(Provided records begins)

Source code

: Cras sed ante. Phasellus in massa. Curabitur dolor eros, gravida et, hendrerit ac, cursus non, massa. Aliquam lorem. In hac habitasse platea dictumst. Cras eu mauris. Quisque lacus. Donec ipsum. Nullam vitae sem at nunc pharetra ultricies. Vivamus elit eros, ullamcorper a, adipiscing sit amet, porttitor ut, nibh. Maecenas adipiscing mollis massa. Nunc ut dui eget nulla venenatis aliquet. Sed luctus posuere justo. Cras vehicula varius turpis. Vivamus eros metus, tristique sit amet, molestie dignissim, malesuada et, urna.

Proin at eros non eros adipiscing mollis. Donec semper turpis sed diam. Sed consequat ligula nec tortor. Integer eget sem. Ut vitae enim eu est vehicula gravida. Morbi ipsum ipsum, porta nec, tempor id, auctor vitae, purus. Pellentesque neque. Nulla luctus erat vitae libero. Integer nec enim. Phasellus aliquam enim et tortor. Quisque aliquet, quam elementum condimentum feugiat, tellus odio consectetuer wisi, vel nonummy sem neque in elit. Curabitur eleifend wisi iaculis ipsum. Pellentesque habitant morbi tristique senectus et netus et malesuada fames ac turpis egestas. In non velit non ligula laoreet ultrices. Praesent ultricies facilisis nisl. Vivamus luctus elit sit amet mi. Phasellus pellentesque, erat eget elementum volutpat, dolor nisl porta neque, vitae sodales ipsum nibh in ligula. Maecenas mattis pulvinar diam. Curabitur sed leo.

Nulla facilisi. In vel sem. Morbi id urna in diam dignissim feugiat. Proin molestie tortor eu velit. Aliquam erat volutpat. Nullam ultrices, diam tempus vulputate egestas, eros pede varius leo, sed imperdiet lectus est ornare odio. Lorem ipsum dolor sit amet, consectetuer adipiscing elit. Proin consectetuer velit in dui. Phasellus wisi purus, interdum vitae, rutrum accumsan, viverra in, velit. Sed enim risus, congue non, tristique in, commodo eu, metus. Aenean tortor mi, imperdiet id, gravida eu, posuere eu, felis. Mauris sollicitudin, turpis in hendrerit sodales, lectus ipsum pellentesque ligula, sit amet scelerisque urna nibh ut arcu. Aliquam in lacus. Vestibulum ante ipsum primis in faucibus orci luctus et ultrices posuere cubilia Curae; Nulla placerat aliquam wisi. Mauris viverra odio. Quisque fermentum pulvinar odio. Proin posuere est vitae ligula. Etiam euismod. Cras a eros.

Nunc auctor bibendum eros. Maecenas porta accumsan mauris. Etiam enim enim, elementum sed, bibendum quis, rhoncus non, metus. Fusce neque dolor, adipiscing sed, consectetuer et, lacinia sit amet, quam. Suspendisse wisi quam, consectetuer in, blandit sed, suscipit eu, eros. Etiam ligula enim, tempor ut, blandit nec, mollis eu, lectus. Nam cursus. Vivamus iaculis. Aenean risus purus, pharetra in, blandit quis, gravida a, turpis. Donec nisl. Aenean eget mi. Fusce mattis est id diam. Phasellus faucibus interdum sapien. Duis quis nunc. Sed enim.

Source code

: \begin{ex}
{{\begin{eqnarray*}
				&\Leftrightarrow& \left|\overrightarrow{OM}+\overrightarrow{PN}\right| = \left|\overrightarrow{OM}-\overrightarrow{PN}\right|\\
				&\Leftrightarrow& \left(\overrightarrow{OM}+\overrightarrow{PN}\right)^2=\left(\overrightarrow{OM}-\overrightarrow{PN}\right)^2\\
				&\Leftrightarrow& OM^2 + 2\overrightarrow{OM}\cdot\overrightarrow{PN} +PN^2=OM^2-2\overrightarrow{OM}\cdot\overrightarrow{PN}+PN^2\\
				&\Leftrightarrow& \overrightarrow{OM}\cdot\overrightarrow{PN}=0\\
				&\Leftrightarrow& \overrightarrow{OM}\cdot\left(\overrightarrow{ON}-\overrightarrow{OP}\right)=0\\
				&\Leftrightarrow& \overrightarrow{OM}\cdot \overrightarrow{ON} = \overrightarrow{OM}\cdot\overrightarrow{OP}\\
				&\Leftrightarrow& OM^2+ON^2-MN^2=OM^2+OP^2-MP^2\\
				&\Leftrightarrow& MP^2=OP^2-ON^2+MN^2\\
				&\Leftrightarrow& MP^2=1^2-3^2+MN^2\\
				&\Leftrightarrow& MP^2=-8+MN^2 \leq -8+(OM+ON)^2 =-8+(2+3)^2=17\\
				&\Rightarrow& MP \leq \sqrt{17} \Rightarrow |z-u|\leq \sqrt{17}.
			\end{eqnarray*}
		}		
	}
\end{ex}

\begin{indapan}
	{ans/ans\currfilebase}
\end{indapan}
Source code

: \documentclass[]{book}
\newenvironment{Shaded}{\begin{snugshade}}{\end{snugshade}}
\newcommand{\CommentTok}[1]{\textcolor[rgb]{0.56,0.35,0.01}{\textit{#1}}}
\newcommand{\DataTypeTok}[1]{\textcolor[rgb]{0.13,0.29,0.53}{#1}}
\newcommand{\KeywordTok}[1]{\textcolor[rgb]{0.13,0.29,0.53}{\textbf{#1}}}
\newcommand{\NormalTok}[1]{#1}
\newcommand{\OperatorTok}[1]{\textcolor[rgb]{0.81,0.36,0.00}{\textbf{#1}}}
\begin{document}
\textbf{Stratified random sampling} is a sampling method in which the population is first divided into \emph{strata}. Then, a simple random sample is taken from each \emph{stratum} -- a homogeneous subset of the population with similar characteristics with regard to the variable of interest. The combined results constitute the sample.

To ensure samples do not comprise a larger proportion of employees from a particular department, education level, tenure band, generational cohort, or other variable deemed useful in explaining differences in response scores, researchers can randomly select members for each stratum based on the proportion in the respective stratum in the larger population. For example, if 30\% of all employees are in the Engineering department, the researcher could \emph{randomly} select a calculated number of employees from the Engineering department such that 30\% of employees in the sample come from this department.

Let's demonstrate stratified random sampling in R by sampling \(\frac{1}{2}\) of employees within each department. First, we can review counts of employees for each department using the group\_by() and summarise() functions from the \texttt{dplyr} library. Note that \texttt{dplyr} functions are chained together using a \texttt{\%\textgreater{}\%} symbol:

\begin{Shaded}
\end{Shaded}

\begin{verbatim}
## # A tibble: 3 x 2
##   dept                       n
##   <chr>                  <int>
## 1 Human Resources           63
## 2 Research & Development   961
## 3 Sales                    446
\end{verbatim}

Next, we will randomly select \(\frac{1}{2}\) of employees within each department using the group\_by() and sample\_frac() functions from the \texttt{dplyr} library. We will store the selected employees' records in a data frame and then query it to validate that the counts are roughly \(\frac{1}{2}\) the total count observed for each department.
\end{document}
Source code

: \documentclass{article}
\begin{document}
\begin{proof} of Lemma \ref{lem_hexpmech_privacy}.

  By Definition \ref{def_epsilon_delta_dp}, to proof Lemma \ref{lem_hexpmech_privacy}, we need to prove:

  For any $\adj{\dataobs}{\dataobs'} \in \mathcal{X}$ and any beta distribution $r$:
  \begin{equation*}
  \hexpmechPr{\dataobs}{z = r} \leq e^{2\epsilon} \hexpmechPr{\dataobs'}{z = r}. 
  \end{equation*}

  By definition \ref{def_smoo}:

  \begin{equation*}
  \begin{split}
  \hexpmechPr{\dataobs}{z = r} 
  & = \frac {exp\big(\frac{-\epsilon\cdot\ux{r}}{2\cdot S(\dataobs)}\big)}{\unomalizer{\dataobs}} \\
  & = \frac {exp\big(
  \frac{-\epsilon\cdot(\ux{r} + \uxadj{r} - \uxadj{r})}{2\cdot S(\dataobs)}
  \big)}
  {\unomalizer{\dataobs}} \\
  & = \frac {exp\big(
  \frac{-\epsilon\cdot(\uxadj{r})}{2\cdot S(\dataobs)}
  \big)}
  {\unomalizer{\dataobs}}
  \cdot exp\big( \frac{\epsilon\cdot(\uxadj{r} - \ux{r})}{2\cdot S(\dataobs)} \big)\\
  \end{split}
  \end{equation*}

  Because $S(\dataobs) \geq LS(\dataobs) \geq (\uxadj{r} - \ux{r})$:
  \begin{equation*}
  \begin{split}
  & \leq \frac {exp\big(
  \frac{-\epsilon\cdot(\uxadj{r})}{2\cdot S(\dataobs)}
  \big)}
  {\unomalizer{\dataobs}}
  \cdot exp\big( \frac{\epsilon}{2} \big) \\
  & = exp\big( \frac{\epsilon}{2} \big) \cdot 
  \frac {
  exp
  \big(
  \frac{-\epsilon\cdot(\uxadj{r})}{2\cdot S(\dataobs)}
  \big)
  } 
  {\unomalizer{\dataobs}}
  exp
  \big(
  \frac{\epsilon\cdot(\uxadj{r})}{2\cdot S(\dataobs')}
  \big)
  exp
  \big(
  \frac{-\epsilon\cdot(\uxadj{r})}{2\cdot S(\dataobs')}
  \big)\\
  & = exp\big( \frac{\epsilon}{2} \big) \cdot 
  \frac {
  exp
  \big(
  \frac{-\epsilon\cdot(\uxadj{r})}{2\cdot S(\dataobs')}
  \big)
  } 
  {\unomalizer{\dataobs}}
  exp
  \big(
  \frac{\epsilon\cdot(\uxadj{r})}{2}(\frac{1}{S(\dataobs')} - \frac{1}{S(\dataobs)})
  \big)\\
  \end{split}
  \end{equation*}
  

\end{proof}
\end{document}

(Provided records ends)

What is expected
Which lines belong in the answer? Exactly those from the first line of the entries through the line holding "Proin at eros", inclusive, copied unchanged.

Answer box
Source code

: Cras sed ante. Phasellus in massa. Curabitur dolor eros, gravida et, hendrerit ac, cursus non, massa. Aliquam lorem. In hac habitasse platea dictumst. Cras eu mauris. Quisque lacus. Donec ipsum. Nullam vitae sem at nunc pharetra ultricies. Vivamus elit eros, ullamcorper a, adipiscing sit amet, porttitor ut, nibh. Maecenas adipiscing mollis massa. Nunc ut dui eget nulla venenatis aliquet. Sed luctus posuere justo. Cras vehicula varius turpis. Vivamus eros metus, tristique sit amet, molestie dignissim, malesuada et, urna.

Proin at eros non eros adipiscing mollis. Donec semper turpis sed diam. Sed consequat ligula nec tortor. Integer eget sem. Ut vitae enim eu est vehicula gravida. Morbi ipsum ipsum, porta nec, tempor id, auctor vitae, purus. Pellentesque neque. Nulla luctus erat vitae libero. Integer nec enim. Phasellus aliquam enim et tortor. Quisque aliquet, quam elementum condimentum feugiat, tellus odio consectetuer wisi, vel nonummy sem neque in elit. Curabitur eleifend wisi iaculis ipsum. Pellentesque habitant morbi tristique senectus et netus et malesuada fames ac turpis egestas. In non velit non ligula laoreet ultrices. Praesent ultricies facilisis nisl. Vivamus luctus elit sit amet mi. Phasellus pellentesque, erat eget elementum volutpat, dolor nisl porta neque, vitae sodales ipsum nibh in ligula. Maecenas mattis pulvinar diam. Curabitur sed leo.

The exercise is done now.